Some bankers have speculated that the problems are pushing down the value of the euro against the U.S. dollar.
The inability of back offices at European regional banks to handle euro- denominated payments has stalled tens of thousands of transactions and has left some banks holding billions of euros worth of unreconciled payments.
"Large corporations and capital markets were ready for the euro, but small and medium-size companies were not," said George M. Doolittle, a senior vice president and managing director at First Union Corp. in London. "There's been a lot of hesitancy and reluctance to move quickly."
Most companies in the European Union countries still invoice in their national currencies.
The euro is unlikely to gain full acceptability until after European companies have dealt with year-2000 computer problems, bankers here said.
"Everybody has decided that they're not going to do anything until it is absolutely necessary," said Anthony Davies, a managing director at Chase Manhattan Corp. in London.
Though the euro was introduced Jan. 4, people and companies are allowed to handle accounts in either their national currencies or the euro until Jan. 1, 2002.
Letting companies wait until 2002 for a full euro conversion will create enormous pressures in 2001, bankers here said.
"So long as the euro remains a memorandum item, no one is going to make the shift," Mr. Davies said. "The transition period is too long, and the pressures that were anticipated at the front end are getting shifted to the back end."

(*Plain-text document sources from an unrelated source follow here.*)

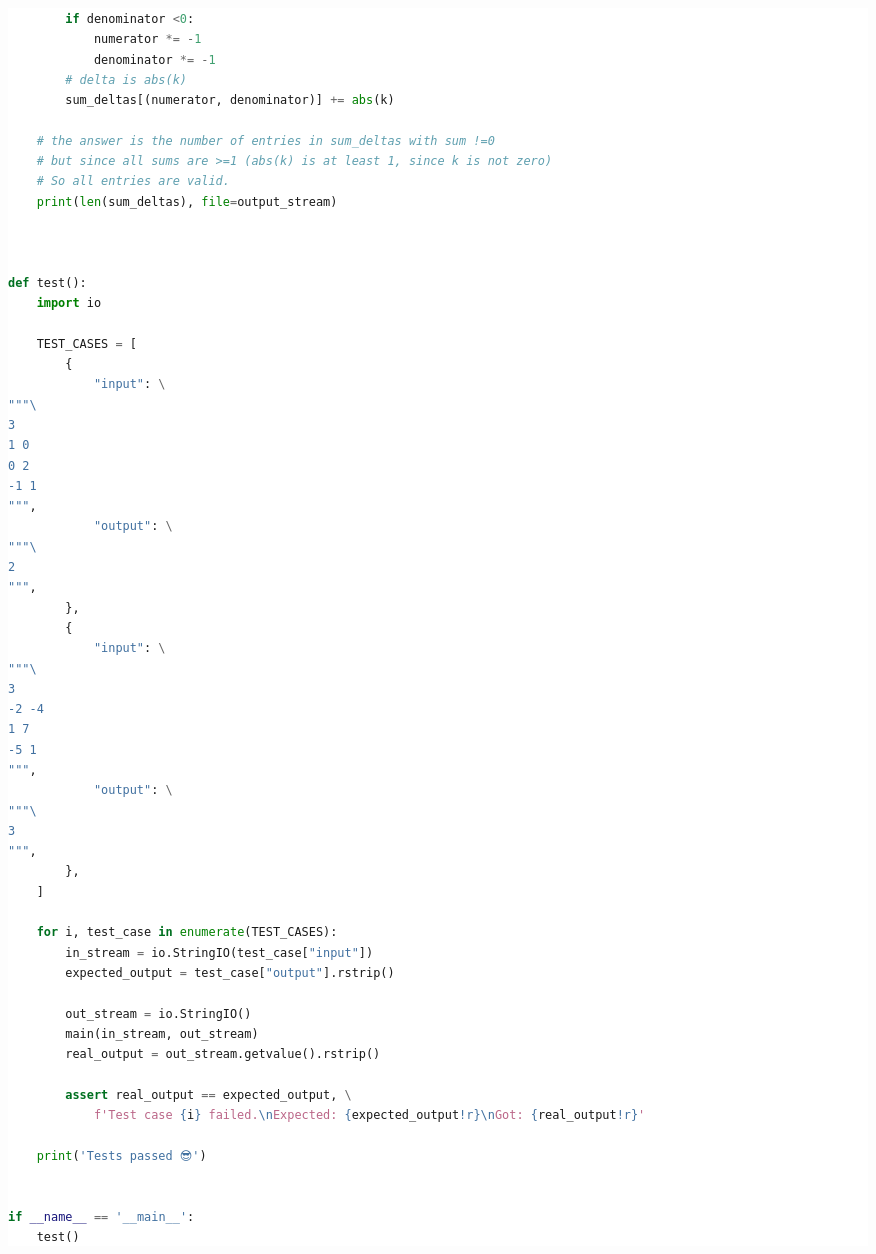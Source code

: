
 ```python
        if denominator <0:
            numerator *= -1
            denominator *= -1
        # delta is abs(k)
        sum_deltas[(numerator, denominator)] += abs(k)

    # the answer is the number of entries in sum_deltas with sum !=0
    # but since all sums are >=1 (abs(k) is at least 1, since k is not zero)
    # So all entries are valid.
    print(len(sum_deltas), file=output_stream)



def test():
    import io

    TEST_CASES = [
        {
            "input": \
"""\
3
1 0
0 2
-1 1
""",
            "output": \
"""\
2
""",
        }, 
        {
            "input": \
"""\
3
-2 -4
1 7
-5 1
""",
            "output": \
"""\
3
""",
        }, 
    ]

    for i, test_case in enumerate(TEST_CASES):
        in_stream = io.StringIO(test_case["input"])
        expected_output = test_case["output"].rstrip()

        out_stream = io.StringIO()
        main(in_stream, out_stream)
        real_output = out_stream.getvalue().rstrip()

        assert real_output == expected_output, \
            f'Test case {i} failed.\nExpected: {expected_output!r}\nGot: {real_output!r}'

    print('Tests passed 😎')


if __name__ == '__main__':
    test()


```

Bankers said many large euro-clearing systems are still not being used. Given the problems reconciling euro payments at regional banks and confusion over currency values, large numbers of Asian and other non- European companies have shifted to billing in U.S. dollars or Japanese yen.
This, some bankers said, has contributed to the steep fall in the euro's value against the dollar-from more than $1.18 per euro in January to $1.06 this week.
"The simple fact is that people are worried about the value of the euro," Mr. Doolittle said. "We haven't seen any real demand for euros from the U.S., and corporations here haven't set up invoicing in euros."
The bankers' observations came as European officials emphasized that the euro's slide has been more a consequence of the U.S. economy's strength than of any shortcoming in Europe.
However, efforts to stabilize the euro have been undercut by European officials' conflicting statements on whether intervention is needed to bolster the multinational currency.